MESA President Zachary Lockman | |
At the annual meeting of the Middle East Studies Association (MESA) in Montreal earlier this month, fear and trembling were the order of the day.
According to the Chronicle of Higher Education article, “Mideast Scholars, Meeting in Montreal, Worry About a Splinter Group and Academic Freedom,” the leading lights of Middle East studies are feeling both “besieged” and “blessed” by the post-9/11 increase in attention to their field. Being forced to contend with the twin horrors of outside criticism and competition from groups such as the Association for the Study of the Middle East and Africa (ASMEA) must indeed be taking their toll on the delicate sensibilities of these poor, beleaguered academics.
MESA’s “Committee on Academic Freedom” is aflutter with cases where the “freedom of scholars” is threatened. Among these, members cite “travel restrictions in the West Bank and the Gaza Strip, speech crackdowns in Turkey, and blasphemy lawsuits against professors in Kuwait” in the same breath as “concerns over the American reception of John J. Mearsheimer and Stephen M. Walt’s controversial book, The Israel Lobby and U.S. Foreign Policy.” Who needs foreign government suppression when the encroachments of free speech are at hand?

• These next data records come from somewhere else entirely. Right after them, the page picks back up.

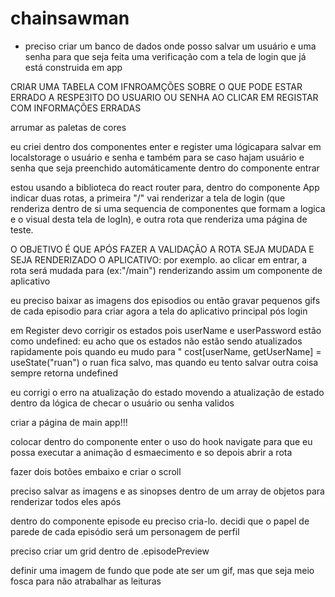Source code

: # chainsawman

- preciso criar um banco de dados onde posso salvar um usuário e uma senha para que seja feita uma verificação com a tela de login que já está construida em app



CRIAR UMA TABELA COM IFNROAMÇÕES SOBRE O QUE PODE ESTAR ERRADO A RESPE3ITO DO USUARIO OU SENHA AO CLICAR EM REGISTAR COM INFORMAÇÕES ERRADAS

arrumar as paletas de cores


eu criei dentro dos componentes enter e register uma lógicapara salvar em localstorage o usuário e senha e também para se caso hajam usuário e senha que seja preenchido automáticamente dentro do componente entrar


estou usando a biblioteca do react router para, dentro do componente App indicar duas rotas, a primeira "/" vai renderizar a tela de login (que renderiza dentro de si uma sequencia de componentes que formam a logica e o visual desta tela de logIn), e outra rota que renderiza uma página de teste.

O OBJETIVO É QUE APÓS FAZER A VALIDAÇÃO A ROTA SEJA MUDADA E SEJA RENDERIZADO O APLICATIVO:
por exemplo. ao clicar em entrar, a rota será mudada para (ex:"/main") renderizando assim um componente de aplicativo


eu preciso baixar as imagens dos episodios ou então gravar pequenos gifs de cada episodio para criar agora a tela do aplicativo principal pós login


em Register devo corrigir os estados pois userName e userPassword estão como undefined: eu acho que os estados não estão sendo atualizados rapidamente pois quando eu mudo para " cost[userName, getUserName] = useState("ruan") o ruan fica salvo, mas quando eu tento salvar outra coisa sempre retorna undefined

eu corrigi o erro na atualização do estado movendo a atualização de estado dentro da lógica de checar o usuário ou senha validos


criar a página de main app!!!


colocar dentro do componente enter o uso do hook navigate para que eu possa executar a animação d esmaecimento e so depois abrir a rota


fazer dois botões embaixo e criar o scroll


preciso salvar as imagens e as sinopses dentro de um array de objetos para renderizar todos eles após


dentro do componente episode eu preciso cria-lo. decidi que o papel de parede de cada episódio será um personagem de perfil

preciso criar um grid dentro de .episodePreview


definir uma imagem de fundo que pode ate ser um gif, mas que seja meio fosca para não atrabalhar as leituras
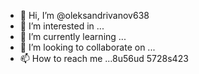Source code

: - 👋 Hi, I’m @oleksandrivanov638
- 👀 I’m interested in ...
- 🌱 I’m currently learning ...
- 💞️ I’m looking to collaborate on ...
- 📫 How to reach me ...8u56ud
5728s423
<!---
oleksandrivanov638/oleksandrivanov638 is a ✨ special ✨ repository because its `README.md` (this file) appears on your GitHub profile.
You can click the Preview link to take a look at your changes.
--->
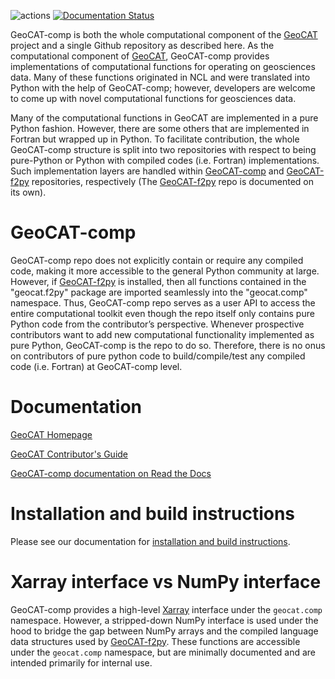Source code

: ![actions](https://github.com/NCAR/geocat-comp/workflows/actions/badge.svg)
[![Documentation Status](https://readthedocs.org/projects/geocat-comp/badge/?version=latest)](https://geocat-comp.readthedocs.io/en/latest/?badge=latest)


GeoCAT-comp is both the whole computational component of the [GeoCAT](https://ncar.github.io/GeoCAT) 
project and a single Github repository as described here. As the computational component of 
[GeoCAT](https://ncar.github.io/GeoCAT), GeoCAT-comp provides implementations of computational functions for operating 
on geosciences data. Many of these functions originated in NCL and were translated into Python with the help of GeoCAT-comp; 
however, developers are welcome to come up with novel computational functions for geosciences data.

Many of the computational functions in GeoCAT are implemented in a pure Python fashion. However, 
there are some others that are implemented in Fortran but wrapped up in Python. To facilitate 
contribution, the whole GeoCAT-comp structure is split into two repositories with respect to 
being pure-Python or Python with compiled codes (i.e. Fortran) implementations. Such implementation 
layers are handled within [GeoCAT-comp](https://github.com/NCAR/geocat-comp) and 
[GeoCAT-f2py](https://github.com/NCAR/geocat-f2py) repositories, respectively (The 
[GeoCAT-f2py](https://github.com/NCAR/geocat-f2py) repo is documented on its own).


# GeoCAT-comp

GeoCAT-comp repo does not explicitly contain or require any compiled code, making it more 
accessible to the general Python community at large. However, if 
[GeoCAT-f2py](https://github.com/NCAR/geocat-f2py) is installed, then all functions contained in 
the "geocat.f2py" package are imported seamlessly into the "geocat.comp" namespace. Thus, 
GeoCAT-comp repo serves as a user API to access the entire computational toolkit even though the 
repo itself only contains pure Python code from the contributor’s perspective. Whenever prospective 
contributors want to add new computational functionality implemented as pure Python, GeoCAT-comp 
is the repo to do so. Therefore, there is no onus on contributors of pure python code to 
build/compile/test any compiled code (i.e. Fortran) at GeoCAT-comp level.


# Documentation

[GeoCAT Homepage](https://geocat.ucar.edu/)

[GeoCAT Contributor's Guide](https://geocat.ucar.edu/pages/contributing.html)

[GeoCAT-comp documentation on Read the Docs](https://geocat-comp.readthedocs.io)


# Installation and build instructions

Please see our documentation for 
[installation and build instructions](https://github.com/NCAR/geocat-comp/blob/main/INSTALLATION.md).


# Xarray interface vs NumPy interface

GeoCAT-comp provides a high-level [Xarray](http://xarray.pydata.org/en/stable/) interface under the 
`geocat.comp` namespace. However, a stripped-down NumPy interface is used under the hood to bridge 
the gap between NumPy arrays and the compiled language data structures used by 
[GeoCAT-f2py](https://github.com/NCAR/geocat-f2py). These functions are accessible under the 
`geocat.comp` namespace, but are minimally documented and are 
intended primarily for internal use.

Luckily, MESA members escaped from the “impression of U.S. inhospitality toward Middle Eastern scholars” by meeting in the more welcoming environs of Canada. I hear the ice hockey’s pretty good this time of year as well.
MESA president and professor of Middle Eastern studies and history at New York University Zachary Lockman took issue with MESA critics, who, he claimed, “call the many Muslims in its membership Islamic apologists by default.” The problem is, at least when it comes to Campus Watch, this has never been the case. But why let facts stand in the way of unremitting paranoia?
Nevertheless, Lockman seemed to be onto something when he noted that, for MESA critics, “it is still and always 1978…and all of us continue to be Edward Said’s slavish acolytes.”
I couldn’t have said it better myself.